“Owen Paterson is leading the call to vote against this EU measure to restrict the use of pesticides which harm bee populations,” Glenis Willmott said. “It seems he’s been successful in dividing opinion, with other big EU countries such as Spain and Germany now following the UK government’s line.”
“Clearly the government has listened more to the lobby of the big pesticide companies than to the concerns of their own constituents.”
Bee populations are in decline across the world. It is estimated that since 2007 the number of bees in the UK has fallen by 30%. As around three quarters of crops are reliant on pollination by bees, this is a serious problem.
“It has long been suspected that some neonicotinoid pesticides are harmful to bees, and I asked the European Commission in 2011 whether they planned to take any action. At the time they said there was not enough scientific evidence,” Glenis Willmott said.

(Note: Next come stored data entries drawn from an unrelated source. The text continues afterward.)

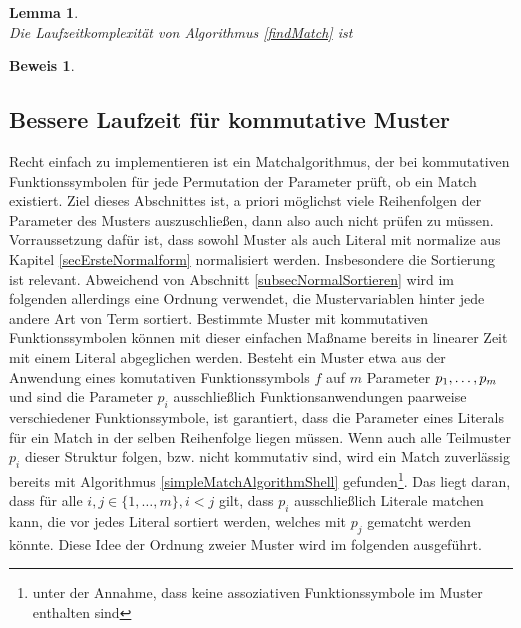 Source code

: \newtheorem{lemKomplexitaetKomm}[bsp]{Lemma}
\begin{lemKomplexitaetKomm}\label{lemKomplexitaetKomm}~\\
Die Laufzeitkomplexität von Algorithmus \ref{findMatch} ist 
\end{lemKomplexitaetKomm}

\newtheorem{bewKomplexitaetKomm}[bsp]{Beweis}
\begin{bewKomplexitaetKomm}~\\
\end{bewKomplexitaetKomm}

\subsection{Bessere Laufzeit für kommutative Muster} \label{subsecCMuster}

Recht einfach zu implementieren ist ein Matchalgorithmus, der bei kommutativen Funktionssymbolen für jede Permutation der Parameter prüft, ob ein Match existiert. Ziel dieses Abschnittes ist, a priori möglichst viele Reihenfolgen der Parameter des Musters auszuschließen, dann also auch nicht prüfen zu müssen. Vorraussetzung dafür ist, dass sowohl Muster als auch Literal mit $\mathrm{normalize}$ aus Kapitel \ref{secErsteNormalform} normalisiert werden. Insbesondere die Sortierung ist relevant. Abweichend von Abschnitt \ref{subsecNormalSortieren} wird im folgenden allerdings eine Ordnung verwendet, die Mustervariablen hinter jede andere Art von Term sortiert.
Bestimmte Muster mit kommutativen Funktionssymbolen können mit dieser einfachen Maßname bereits in linearer Zeit mit einem Literal abgeglichen werden. Besteht ein Muster etwa aus der Anwendung eines komutativen Funktionssymbols $f$ auf $m$ Parameter ${p}_{1}, \dots, {p}_{m}$ und sind die Parameter $p_i$ ausschließlich Funktionsanwendungen paarweise verschiedener Funktionssymbole, ist garantiert, dass die Parameter eines Literals für ein Match in der selben Reihenfolge liegen müssen. Wenn auch alle Teilmuster $p_i$ dieser Struktur folgen, bzw. nicht kommutativ sind, wird ein Match zuverlässig bereits mit Algorithmus \ref{simpleMatchAlgorithmShell} gefunden\footnote{unter der Annahme, dass keine assoziativen Funktionssymbole im Muster enthalten sind}. Das liegt daran, dass für alle $i, j \in \{1, \dots, m\}, i < j$ gilt, dass $p_i$ ausschließlich Literale matchen kann, die vor jedes Literal sortiert werden, welches mit $p_j$ gematcht werden könnte. Diese Idee der Ordnung zweier Muster wird im folgenden ausgeführt.


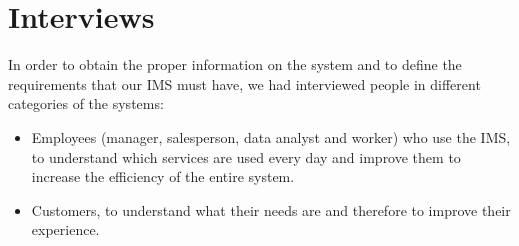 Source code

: \section{Interviews}

In order to obtain the proper information on the system and to define the requirements that our IMS must have, we had interviewed people in different categories of the systems:

\begin{itemize}
    \item Employees (manager, salesperson, data analyst and worker) who use the IMS, to understand which services are used every day and improve them to increase the efficiency of the entire system.
    \item Customers, to understand what their needs are and therefore to improve their experience.
\end{itemize} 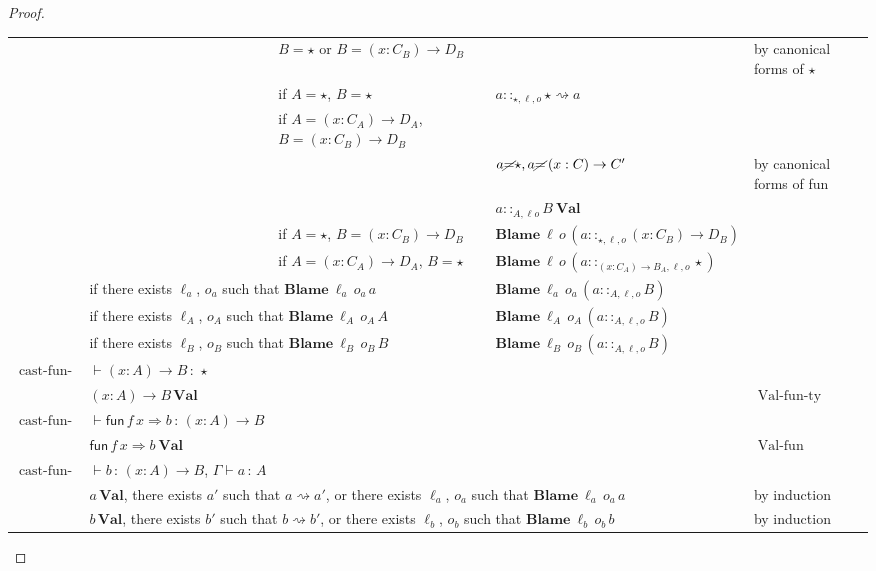 \begin{proof}
\begin{tabular}{lllll}
 &  & $B=\star$ or $B=\left(x:C_{B}\right)\rightarrow D_{B}$ &  & by canonical forms of $\star$\tabularnewline
 &  & if $A=\star$, $B=\star$  & $a::_{\star,\ensuremath{\ell},o}\star\rightsquigarrow a$ & \tabularnewline
 &  & if $A=\left(x:C_{A}\right)\rightarrow D_{A}$, $B=\left(x:C_{B}\right)\rightarrow D_{B}$ &  & \tabularnewline
 &  &  & $a\cancel{=}\star,a\cancel{=}\left(x:C\right)\rightarrow C'$ & by canonical forms of fun \tabularnewline
 &  &  & $a::_{A,\ensuremath{\ell}o}B\:\textbf{Val}$ & \tabularnewline
 &  & if $A=\star$, $B=\left(x:C_{B}\right)\rightarrow D_{B}$  & $\textbf{Blame}\:\ensuremath{\ell}\,o\,\left(a::_{\star,\ensuremath{\ell},o}\left(x:C_{B}\right)\rightarrow D_{B}\right)$ & \tabularnewline
 &  & if $A=\left(x:C_{A}\right)\rightarrow D_{A}$, $B=\star$ & $\textbf{Blame}\:\ensuremath{\ell}\,o\,\left(a::_{\left(x:C_{A}\right)\rightarrow B_{A},\ensuremath{\ell},o}\star\right)$ & \tabularnewline
 & \multicolumn{2}{l}{if there exists $\ell_{a}$, $o_{a}$ such that $\textbf{Blame}\:\ensuremath{\ell}_{a}\,o_{a}\,a$} & $\textbf{Blame}\:\ensuremath{\ell}_{a}\,o_{a}\,\left(a::_{A,\ensuremath{\ell},o}B\right)$ & \tabularnewline
 & \multicolumn{2}{l}{if there exists $\ell_{A}$, $o_{A}$ such that $\textbf{Blame}\:\ensuremath{\ell}_{A}\,o_{A}\,A$} & $\textbf{Blame}\:\ensuremath{\ell}_{A}\,o_{A}\,\left(a::_{A,\ensuremath{\ell},o}B\right)$ & \tabularnewline
 & \multicolumn{2}{l}{if there exists $\ell_{B}$, $o_{B}$ such that $\textbf{Blame}\:\ensuremath{\ell}_{B}\,o_{B}\,B$} & $\textbf{Blame}\:\ensuremath{\ell}_{B}\,o_{B}\,\left(a::_{A,\ensuremath{\ell},o}B\right)$ & \tabularnewline
$\operatorname{cast-fun-ty}$ & $\vdash\left(x:A\right)\rightarrow B\,:\,\star$ &  &  & \tabularnewline
 & $\left(x:A\right)\rightarrow B\,\textbf{Val}$ &  &  & $\operatorname{Val-fun-ty}$\tabularnewline
$\operatorname{cast-fun-app}$ & $\vdash\mathsf{fun}\,f\,x\Rightarrow b\,:\,\left(x:A\right)\rightarrow B$ &  &  & \tabularnewline
 & $\mathsf{fun}\,f\,x\Rightarrow b\:\textbf{Val}$ &  &  & $\operatorname{Val-fun}$\tabularnewline
$\operatorname{cast-fun-app}$ & \multicolumn{2}{l}{$\vdash b\,:\,\left(x:A\right)\rightarrow B$, $\Gamma\vdash a\,:\,A$} & \tabularnewline
 & \multicolumn{3}{l}{$a\,\textbf{Val}$, there exists $a'$ such that $a\rightsquigarrow a'$,
or there exists $\ell_{a}$, $o_{a}$ such that $\textbf{Blame}\:\ensuremath{\ell}_{a}\,o_{a}\,a$} & by induction\tabularnewline
 & \multicolumn{3}{l}{$b\,\textbf{Val}$, there exists $b'$ such that $b\rightsquigarrow b'$,
or there exists $\ell_{b}$, $o_{b}$ such that $\textbf{Blame}\:\ensuremath{\ell}_{b}\,o_{b}\,b$} & by induction\tabularnewline

\end{tabular}
\end{proof}
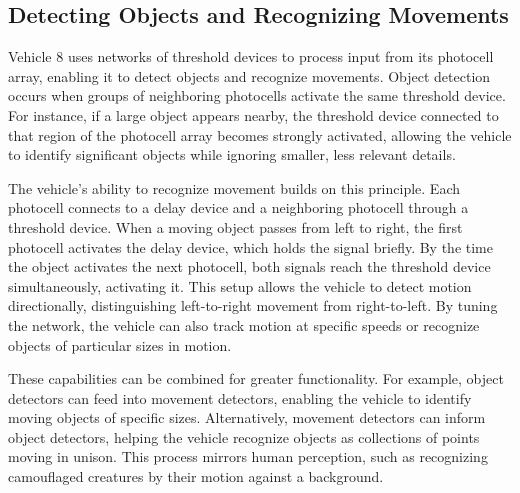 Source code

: \documentclass{article}
\begin{document}
	\subsection*{Detecting Objects and Recognizing Movements}
	Vehicle 8 uses networks of threshold devices to process input from its photocell array, enabling it to detect objects and recognize movements. Object detection occurs when groups of neighboring photocells activate the same threshold device. For instance, if a large object appears nearby, the threshold device connected to that region of the photocell array becomes strongly activated, allowing the vehicle to identify significant objects while ignoring smaller, less relevant details.

	The vehicle's ability to recognize movement builds on this principle. Each photocell connects to a delay device and a neighboring photocell through a threshold device. When a moving object passes from left to right, the first photocell activates the delay device, which holds the signal briefly. By the time the object activates the next photocell, both signals reach the threshold device simultaneously, activating it. This setup allows the vehicle to detect motion directionally, distinguishing left-to-right movement from right-to-left. By tuning the network, the vehicle can also track motion at specific speeds or recognize objects of particular sizes in motion.

	These capabilities can be combined for greater functionality. For example, object detectors can feed into movement detectors, enabling the vehicle to identify moving objects of specific sizes. Alternatively, movement detectors can inform object detectors, helping the vehicle recognize objects as collections of points moving in unison. This process mirrors human perception, such as recognizing camouflaged creatures by their motion against a background.
\end{document}
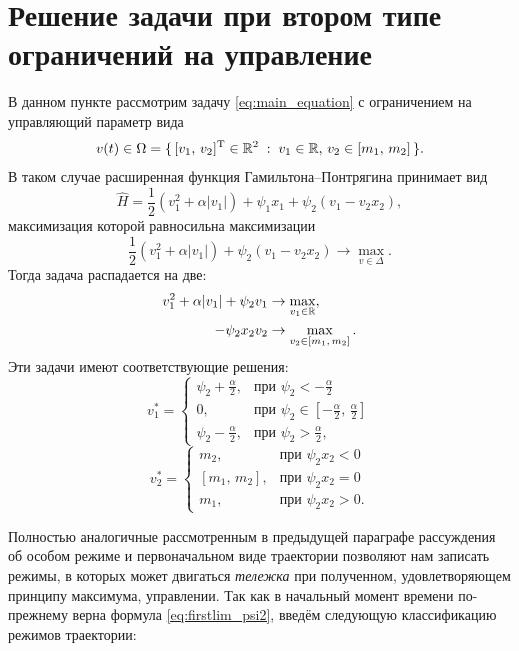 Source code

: \section{Решение задачи при втором типе ограничений на управление}

В данном пункте рассмотрим задачу \eqref{eq:main_equation} с ограничением на управляющий параметр вида
$$
        v(t) \in \Omega =
        \{\,
                [v_1,\, v_2]^{\mathrm{T}} \in \mathbb{R}^2
                \;:\;
                v_1 \in \mathbb{R},\,
                v_2 \in [m_1,\,m_2]
        \,\}.
$$
В таком случае расширенная функция Гамильтона--Понтрягина принимает вид
$$
        \hat H = \frac{1}{2}(v_1^2 + \alpha|v_1|) + \psi_1x_1 + \psi_2(v_1 - v_2x_2),
$$
максимизация которой равносильна максимизации
$$
        \frac{1}{2}(v_1^2 + \alpha|v_1|) + \psi_2(v_1 - v_2x_2) \rightarrow \max\limits_{v \in \Delta}.
$$
Тогда задача распадается на две:
$$
        \begin{aligned}
                v_1^2 + \alpha|v_1| + \psi_2v_1 & \rightarrow \max\limits_{v_1 \in \mathbb{R}}, \\
                -\psi_2x_2v_2 & \rightarrow \max\limits_{v_2\in[m_1,\,m_2]}.
        \end{aligned}
$$
Эти задачи имеют соответствующие решения:
$$
        v_1^* =
        \begin{cases}
                \psi_2 + \frac{\alpha}{2}, &
                \mbox{при $\psi_2<-\frac{\alpha}{2}$} \\
                0, &\mbox{при $\psi_2 \in [-\frac{\alpha}{2},\,\frac{\alpha}{2}]$} \\
                \psi_2 - \frac \alpha 2, &\mbox{при $\psi_2 > \frac \alpha 2$},
        \end{cases}
$$
$$
        v_2^* = 
        \begin{cases}
                m_2, &\mbox{при $\psi_2 x_2 < 0$}\\
                [m_1,\,m_2], &\mbox{при $\psi_2 x_2 = 0$} \\
                m_1, &\mbox{при $\psi_2 x_2 > 0$}.
        \end{cases}
$$

Полностью аналогичные рассмотренным в предыдущей параграфе рассуждения об особом режиме и первоначальном виде траектории позволяют нам записать режимы, в которых может двигаться \textit{тележка} при полученном, удовлетворяющем принципу максимума, управлении. Так как в начальный момент времени по-прежнему верна формула \eqref{eq:firstlim_psi2}, введём следующую классификацию режимов траектории:

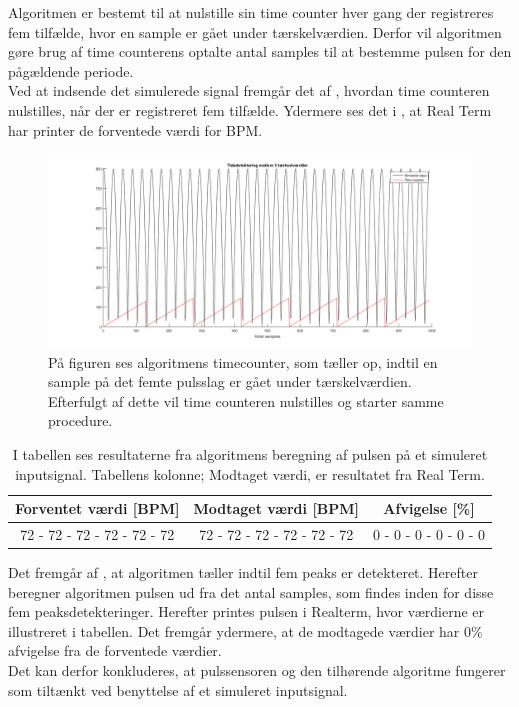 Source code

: Algoritmen er bestemt til at nulstille sin time counter hver gang der registreres fem tilfælde, hvor en sample er gået under tærskelværdien. Derfor vil algoritmen gøre brug af time counterens optalte antal samples til at bestemme pulsen for den pågældende periode. \\
Ved at indsende det simulerede signal fremgår det af , hvordan time counteren nulstilles, når der er registreret fem tilfælde. Ydermere ses det i , at Real Term har printer de forventede værdi for BPM.
\begin{figure}[H]
	\centering
	\includegraphics[scale=0.4]{figures/cDesign/timecounter_puls_pic.png}
	\caption{På figuren ses algoritmens timecounter, som tæller op, indtil en sample på det femte pulsslag er gået under tærskelværdien. Efterfulgt af dette vil time counteren nulstilles og starter samme procedure.}
\label{fig:timecounter_puls_realterm}
\end{figure}
\begin{table}[H]
	\centering
	\begin{tabular}{ccc}
		\hline
		\rowcolor[HTML]{C0C0C0} 
		Forventet værdi [BPM] & Modtaget værdi [BPM] & Afvigelse [\%]\\ \hline
		72 - 72 - 72 - 72 - 72 - 72         & 72 - 72 - 72 - 72 - 72 - 72         & 0 - 0 - 0 - 0 - 0 - 0 \\ \hline
	\end{tabular}
	\caption{I tabellen ses resultaterne fra algoritmens beregning af pulsen på et simuleret inputsignal. Tabellens kolonne; Modtaget værdi, er resultatet fra Real Term.}
	\label{tab:test_puls_realterm}
\end{table} \vspace{-0.5cm}

Det fremgår af , at algoritmen tæller indtil fem peaks er detekteret. Herefter beregner algoritmen pulsen ud fra det antal samples, som findes inden for disse fem peaksdetekteringer. Herefter printes pulsen i Realterm, hvor værdierne er illustreret i tabellen. Det fremgår ydermere, at de modtagede værdier har 0\% afvigelse fra de forventede værdier. \\
Det kan derfor konkluderes, at pulssensoren og den tilhørende algoritme fungerer som tiltænkt ved benyttelse af et simuleret inputsignal. 

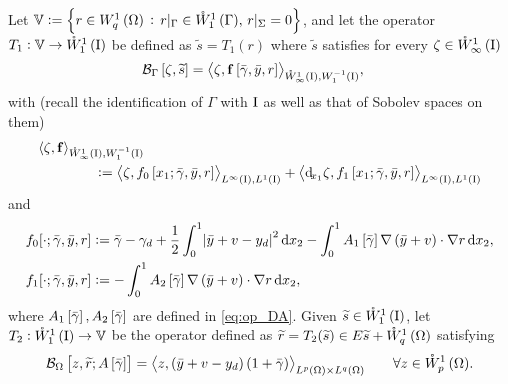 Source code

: \documentclass[final]{siamltex}
\begin{document}
Let ${\mathbb{V}} := \set{r \in {{W^{{1}}_{{q}}\del{{\Omega}}}}\,:\, r{\vert}_\Gamma \in {{\mathring{W}^{{1}}_{{1}}\del{{{\Gamma}}}}},\, r{\vert}_\Sigma = 0}$, 
and let the operator
$T_1:{\mathbb{V}} \to {{\mathring{W}^{1}_{1}\del{{\text{\rm I}}}}}$ be defined as ${\widetilde{s}} = T_1(r)$ where ${\widetilde{s}}$ satisfies for every $\zeta \in {{\mathring{W}^{1}_{\infty}\del{{\text{\rm I}}}}}$ 
\begin{align}\label{eq:t1_adj_var}
	{{\mathcal{B}}_\Gamma}\sbr{\zeta,{\widetilde{s}}} &= {\left\langle {\zeta, {\bf f}\sbr{{\bar{\gamma}},{\bar{y}},r}} \right\rangle}_{{{\mathring{W}^{{1}}_{{\infty}}\del{{\text{\rm I}}}}},
	{{W^{{-1}}_{{1}}\del{\text{\rm I}}}}},
\end{align}
with 
(recall the identification of $\Gamma$ with ${\text{\rm I}}$ as well as that 
of Sobolev spaces on them)
	\begin{align*}
	     &{\left\langle {\zeta,\bf f} \right\rangle}_{{{\mathring{W}^{1}_{\infty}\del{{\text{\rm I}}}}},{{W^{{-1}}_{{1}}\del{\text{\rm I}}}}} \\
	     &  \quad\quad\quad\quad := {\left\langle {\zeta, f_0\sbr{x_1;{\bar{\gamma}},{\bar{y}},r}} \right\rangle}_{{{L^\infty\del{{\text{\rm I}}}}}, {{L^1\del{\text{\rm I}}}}} 
				+ {\left\langle {{\operatorname{d}\!}_{x_1}\zeta,f_1\sbr{x_1;{\bar{\gamma}},{\bar{y}},r}} \right\rangle}_{{{L^\infty\del{{\text{\rm I}}}}},{{L^1\del{\text{\rm I}}}}}  
	\end{align*}			
and			
\begin{align}	
    	f_0[\cdot;{\bar{\gamma}}, {\bar{y}}, r] &:=  {\bar{\gamma}} - \gamma_d +
    	 \frac{1}{2}\int_0^1\abs{{\bar{y}}+v-y_d}^2 \dif x_2 
    	 - \int_0^1 A_1\sbr{\bar{\gamma}} {\nabla} \del{{\bar{y}}+v} \cdot {\nabla} r\dif x_2, \nonumber \\
    	f_1[\cdot;{\bar{\gamma}}, {\bar{y}}, r] &:=  - \int_0^1 A_2\sbr{\bar{\gamma}} {\nabla} \del{{\bar{y}}+v} \cdot {\nabla} r\dif x_2 	\label{eq:f0_f1_adj},
	\end{align}
where $A_1\sbr{\bar{\gamma}},A_2\sbr{\bar{\gamma}}$ are defined in \eqref{eq:op_DA}. 
Given ${\widetilde{s}} \in {{\mathring{W}^{1}_{1}\del{{\text{\rm I}}}}}$, let $T_2:{{\mathring{W}^{1}_{1}\del{{\text{\rm I}}}}} \to {\mathbb{V}}$ 
be the operator defined as 
${\widetilde{r}} = T_2({\widetilde{s}}) \in E {\widetilde{s}} + {{\mathring{W}^{1}_{q}\del{\Omega}}}$ satisfying
\begin{equation}\label{eq:t2_adj_var}
	{{\mathcal{B}}_\Omega}\sbr{z,{\widetilde{r}};A\sbr{\bar{\gamma}}} =  {{\mathop{{\left\langle {{z,\del{{\bar{y}} +v - y_d}
          \del{1+{\bar{\gamma}}}}} \right\rangle}}}_{{L^{p}\del{{\Omega}}}\times{L^{q}\del{{\Omega}}}}}  
	  \qquad \forall z \in {{\mathring{W}^{{1}}_{{p}}\del{{\Omega}}}} .
\end{equation}
\end{document}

This January the European Food Safety Authority said that three types of these pesticides are dangerous to bees and should not be used on flowering crops. EU countries were scheduled to vote on the proposals in February, but the final vote was postponed until April because of the divergence of opinions.
“Other European countries have already taken action, with France and Italy already restricting the use of certain neonicotinoid pesticides. However we have to work at a European level if we are going to make a difference to the worldwide decline in bee numbers,” said Glenis Willmott.
“Now we have the scientific evidence we must act. Mr Paterson says he wants to wait and see until the UK has carried out more research, but we have waited long enough. The bee population is in crisis and if the Tory-led government blocks this crucial measure now, the consequences could be dire.”